Materials provided Start Marker

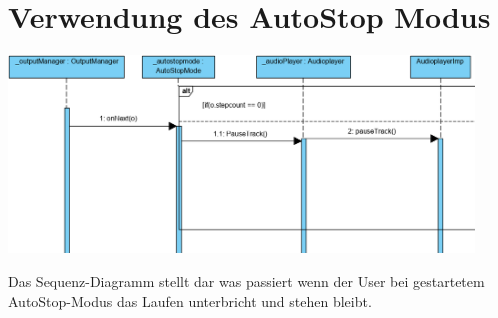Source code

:\documentclass[../entwurf.tex]{subfiles}
\begin{document}
\section{Verwendung des AutoStop Modus}
\begin{center}
	\includegraphics[page=1,width=350pt,keepaspectratio]{../graphics/sequenz_diagramme/AutoStopDia.png}
\end{center}
Das Sequenz-Diagramm stellt dar was passiert wenn der User bei gestartetem AutoStop-Modus das Laufen unterbricht und stehen bleibt.
\end{document}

Materials provided End Marker

__Exercise directions__: Every last line above must be reproduced as written, and no pictures belong in the copy.

__Result__:
Source code

:\documentclass[../entwurf.tex]{subfiles}
\begin{document}
\section{Verwendung des AutoStop Modus}
\begin{center}
	\includegraphics[page=1,width=350pt,keepaspectratio]{../graphics/sequenz_diagramme/AutoStopDia.png}
\end{center}
Das Sequenz-Diagramm stellt dar was passiert wenn der User bei gestartetem AutoStop-Modus das Laufen unterbricht und stehen bleibt.
\end{document}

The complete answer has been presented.